◆ What needs to be done
In the data below, find the line containing "in Startup Applications.", then set down that line and every later line up to and including the line containing "6. If resuming", exactly.

◆ Given data
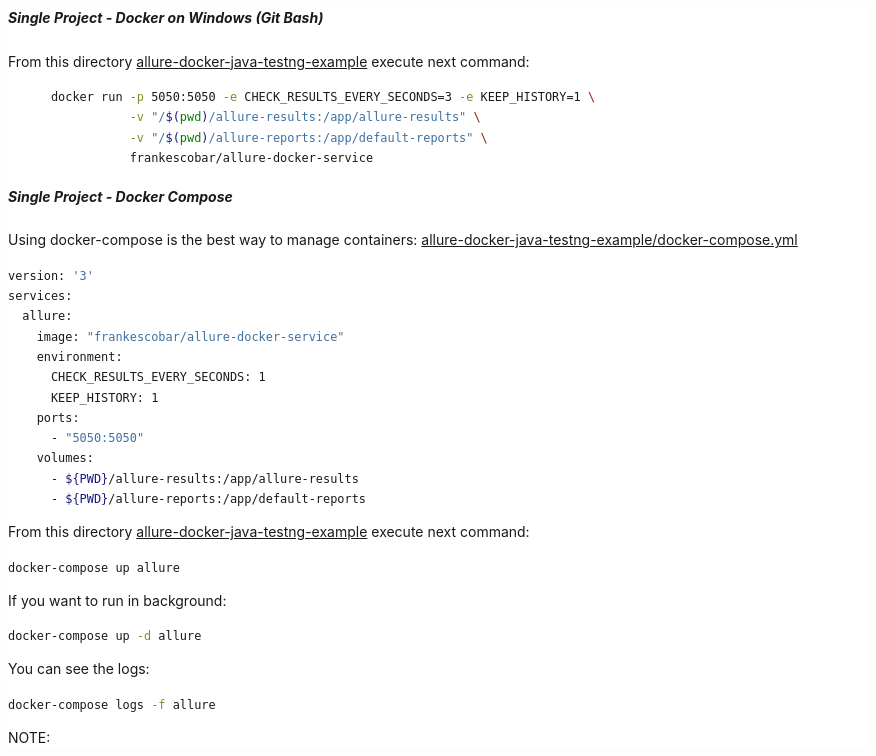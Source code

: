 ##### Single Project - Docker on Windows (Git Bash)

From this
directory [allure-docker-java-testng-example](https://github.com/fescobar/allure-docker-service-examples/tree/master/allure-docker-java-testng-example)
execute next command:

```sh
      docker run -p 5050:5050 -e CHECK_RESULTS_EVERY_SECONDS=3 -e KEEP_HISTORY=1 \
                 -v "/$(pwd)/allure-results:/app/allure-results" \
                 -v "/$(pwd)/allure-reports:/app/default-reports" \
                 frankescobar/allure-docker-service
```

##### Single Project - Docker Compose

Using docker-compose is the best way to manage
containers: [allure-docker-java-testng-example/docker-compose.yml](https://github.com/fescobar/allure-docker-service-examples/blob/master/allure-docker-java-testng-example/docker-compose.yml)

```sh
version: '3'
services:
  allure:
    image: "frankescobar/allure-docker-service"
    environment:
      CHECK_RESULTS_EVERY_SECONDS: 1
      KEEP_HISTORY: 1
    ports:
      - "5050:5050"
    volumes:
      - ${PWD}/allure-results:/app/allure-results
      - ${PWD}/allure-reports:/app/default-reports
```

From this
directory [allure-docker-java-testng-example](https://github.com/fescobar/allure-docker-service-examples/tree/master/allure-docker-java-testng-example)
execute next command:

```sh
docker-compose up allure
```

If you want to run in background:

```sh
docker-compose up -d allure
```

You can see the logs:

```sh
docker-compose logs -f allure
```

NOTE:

...

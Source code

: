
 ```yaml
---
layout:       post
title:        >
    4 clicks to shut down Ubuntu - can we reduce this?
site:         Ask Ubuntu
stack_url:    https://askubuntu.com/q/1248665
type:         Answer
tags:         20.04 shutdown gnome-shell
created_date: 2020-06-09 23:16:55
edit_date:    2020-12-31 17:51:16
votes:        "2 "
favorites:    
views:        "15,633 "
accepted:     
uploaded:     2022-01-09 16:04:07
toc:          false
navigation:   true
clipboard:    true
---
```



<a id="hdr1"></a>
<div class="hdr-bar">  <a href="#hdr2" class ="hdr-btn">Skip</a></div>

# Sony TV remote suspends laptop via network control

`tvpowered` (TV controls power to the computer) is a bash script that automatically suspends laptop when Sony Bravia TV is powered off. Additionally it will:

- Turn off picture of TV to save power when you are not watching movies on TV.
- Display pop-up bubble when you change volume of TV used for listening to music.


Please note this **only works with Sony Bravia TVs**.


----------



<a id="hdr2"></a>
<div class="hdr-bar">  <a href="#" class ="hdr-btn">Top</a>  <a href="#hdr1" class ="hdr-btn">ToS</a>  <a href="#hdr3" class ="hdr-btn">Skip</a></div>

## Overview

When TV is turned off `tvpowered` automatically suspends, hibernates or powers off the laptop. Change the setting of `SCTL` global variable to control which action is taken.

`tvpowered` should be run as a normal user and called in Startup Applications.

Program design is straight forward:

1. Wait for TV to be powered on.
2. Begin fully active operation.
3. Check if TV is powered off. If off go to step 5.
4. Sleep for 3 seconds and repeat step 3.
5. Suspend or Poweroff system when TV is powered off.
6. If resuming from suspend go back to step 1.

◆ Response
`tvpowered` should be run as a normal user and called in Startup Applications.

Program design is straight forward:

1. Wait for TV to be powered on.
2. Begin fully active operation.
3. Check if TV is powered off. If off go to step 5.
4. Sleep for 3 seconds and repeat step 3.
5. Suspend or Poweroff system when TV is powered off.
6. If resuming from suspend go back to step 1.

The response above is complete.